>>>

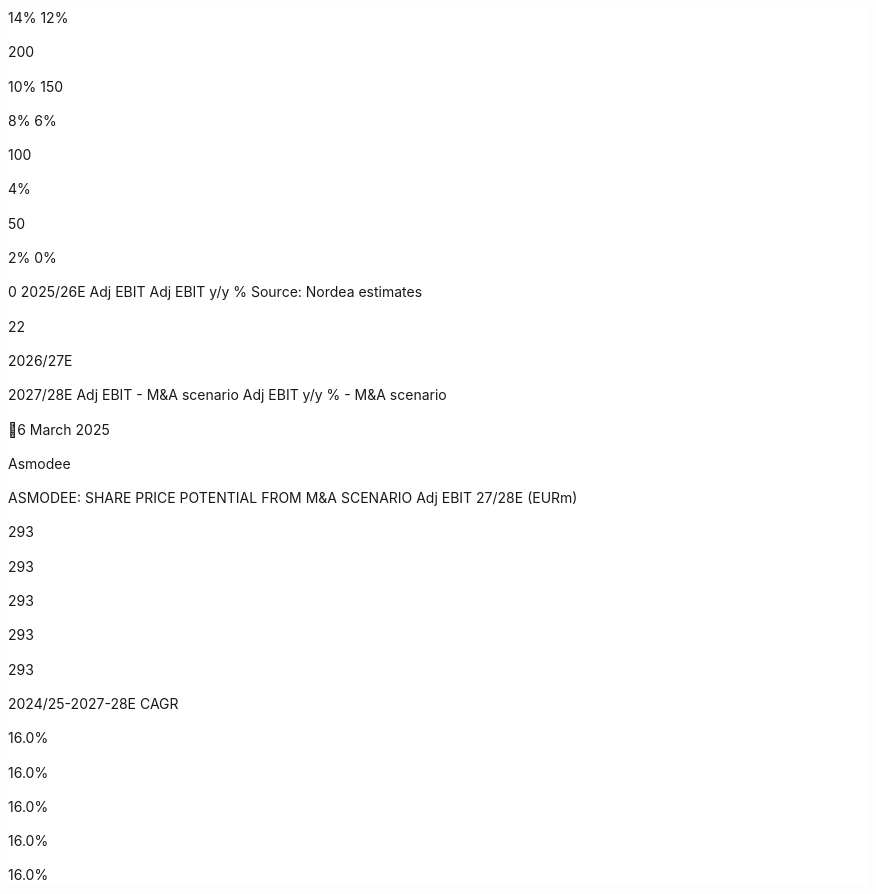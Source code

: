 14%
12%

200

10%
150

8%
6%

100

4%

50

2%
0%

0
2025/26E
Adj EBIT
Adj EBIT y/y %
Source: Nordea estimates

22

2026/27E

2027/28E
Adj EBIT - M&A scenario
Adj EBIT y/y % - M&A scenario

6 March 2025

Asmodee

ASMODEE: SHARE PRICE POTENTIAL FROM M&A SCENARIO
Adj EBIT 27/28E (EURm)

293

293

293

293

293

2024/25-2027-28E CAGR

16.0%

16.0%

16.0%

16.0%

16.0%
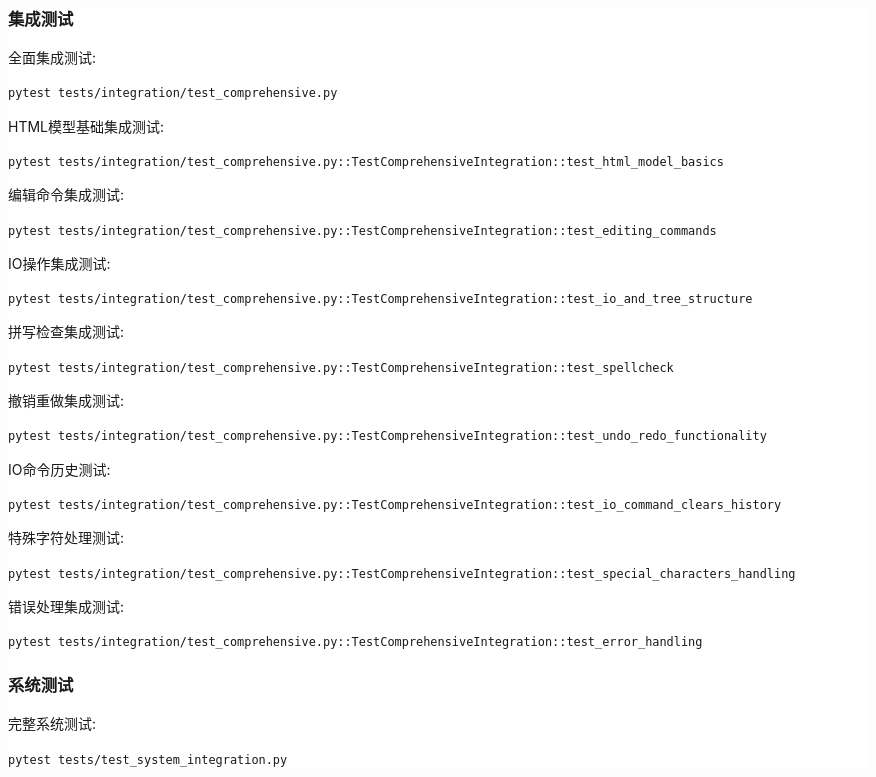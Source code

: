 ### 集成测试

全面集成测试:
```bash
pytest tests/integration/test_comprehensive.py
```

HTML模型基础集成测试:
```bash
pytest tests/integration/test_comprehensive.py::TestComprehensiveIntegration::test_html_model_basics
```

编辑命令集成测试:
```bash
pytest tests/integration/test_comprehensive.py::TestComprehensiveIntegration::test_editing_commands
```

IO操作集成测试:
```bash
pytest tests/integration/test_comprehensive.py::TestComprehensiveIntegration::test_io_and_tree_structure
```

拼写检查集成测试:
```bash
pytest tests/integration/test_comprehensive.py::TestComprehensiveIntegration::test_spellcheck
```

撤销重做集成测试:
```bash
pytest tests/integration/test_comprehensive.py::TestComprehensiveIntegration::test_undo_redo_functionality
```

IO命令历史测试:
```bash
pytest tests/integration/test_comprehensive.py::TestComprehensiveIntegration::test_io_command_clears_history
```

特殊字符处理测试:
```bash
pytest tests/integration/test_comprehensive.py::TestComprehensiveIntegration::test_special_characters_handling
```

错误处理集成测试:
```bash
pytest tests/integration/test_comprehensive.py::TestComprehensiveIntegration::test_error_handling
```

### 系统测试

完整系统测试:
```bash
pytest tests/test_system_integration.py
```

<<<

WORK REQUIRED
Counting only lines that contain the string "EBIT", say how many appear in the listing above, with the number as the entire reply.

YOUR SOLUTION
5